14 ans d’attente. 100 000 ventes attendues la première semaine, soit à peine 50 000 de moins que… Nicki Minaj. Une vraie perf pour D’Angelo qui a surpris son monde en sortant à l’improviste Black Messiah, une grosse décennie après son dernier album, Voodoo (2000)L’attente valait le coup ? Les vrais fans et les projections de ventes semblent le penser. Les autres se rappellent que musicalement, ça rassemble beaucoup, beaucoup à ce qu’a fait Raphael Saadiq toute sa carrière.

Kevin Gates – Sit Down

Assieds-toi et écoute. À travers une prod répétitive et des lyrics personnels, le rappeur signé sur Atlantic Records – dont nous vantions les qualités en mars 2013 –  se livre sur ce morceau issu de sa dernière mixtape, Luca Brasi 2, déjà téléchargée plus de 100 000 fois sur Datpiff. De son douloureux passage en prison à sa sensibilité de thug quand il entend Take Care de Riri, Kevin Gates signe ici un titre très authentique qui exacerbe notre intime fragilité.

Kevin Gates – Out The Mud

Le morceau est sorti sur la toile il y a plusieurs mois, il est donc probable que pas mal d’entre vous le connaissent déjà par cœur. Mais « Out The Mud » reste le titre phare de l’excellent Luca Brasi 2 : un hymne à la bicrave comme on les aime, entaché de cette trap de Louisiane qui fait la force de cet autre Keen V.

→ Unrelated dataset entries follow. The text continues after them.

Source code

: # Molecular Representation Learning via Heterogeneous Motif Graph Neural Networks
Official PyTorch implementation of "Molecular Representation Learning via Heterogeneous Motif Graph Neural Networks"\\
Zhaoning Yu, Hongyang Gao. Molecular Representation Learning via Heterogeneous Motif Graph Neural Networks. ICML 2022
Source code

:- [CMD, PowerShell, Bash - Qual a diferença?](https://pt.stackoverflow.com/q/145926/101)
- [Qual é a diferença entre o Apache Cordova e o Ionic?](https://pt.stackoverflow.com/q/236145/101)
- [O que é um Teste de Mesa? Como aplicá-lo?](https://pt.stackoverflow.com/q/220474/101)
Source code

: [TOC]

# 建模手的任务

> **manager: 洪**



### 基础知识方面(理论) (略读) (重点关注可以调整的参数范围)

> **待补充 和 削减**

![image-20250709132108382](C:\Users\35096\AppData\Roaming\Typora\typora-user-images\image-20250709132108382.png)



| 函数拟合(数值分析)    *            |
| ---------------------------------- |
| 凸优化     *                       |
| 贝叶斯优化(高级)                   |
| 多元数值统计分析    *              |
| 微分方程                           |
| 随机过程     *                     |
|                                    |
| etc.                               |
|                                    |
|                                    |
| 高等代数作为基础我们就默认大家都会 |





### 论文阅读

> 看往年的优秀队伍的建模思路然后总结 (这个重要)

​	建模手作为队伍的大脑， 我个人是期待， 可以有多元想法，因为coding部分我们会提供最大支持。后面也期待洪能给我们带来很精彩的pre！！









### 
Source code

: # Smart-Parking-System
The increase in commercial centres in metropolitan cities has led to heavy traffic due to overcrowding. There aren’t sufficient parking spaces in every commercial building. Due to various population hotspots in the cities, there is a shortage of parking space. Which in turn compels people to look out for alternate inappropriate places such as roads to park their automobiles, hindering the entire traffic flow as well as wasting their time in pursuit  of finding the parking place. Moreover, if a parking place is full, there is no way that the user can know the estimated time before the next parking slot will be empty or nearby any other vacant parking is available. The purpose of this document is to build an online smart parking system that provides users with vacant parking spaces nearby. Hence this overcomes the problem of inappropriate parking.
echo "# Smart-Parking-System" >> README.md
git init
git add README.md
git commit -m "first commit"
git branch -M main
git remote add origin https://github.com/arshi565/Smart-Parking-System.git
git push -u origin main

Chief Keef – Nobody (ft. Kanye West)

Dans une atmosphère vocalement doppée par Kanye West himself, c’est deux générations de rappeurs de Chicago qui collaborent pour un titre bien loin des bases de Chief keef. Si on peut regretter l’absence de vrai couplet de Mr West, on reconnaît le sample de Willie Hutch précédemment utilisé à la perfection dans « Lost » de Chance The Rapper, autre rappeur de… Chicago. Ça sent quand même pas mal la carotte.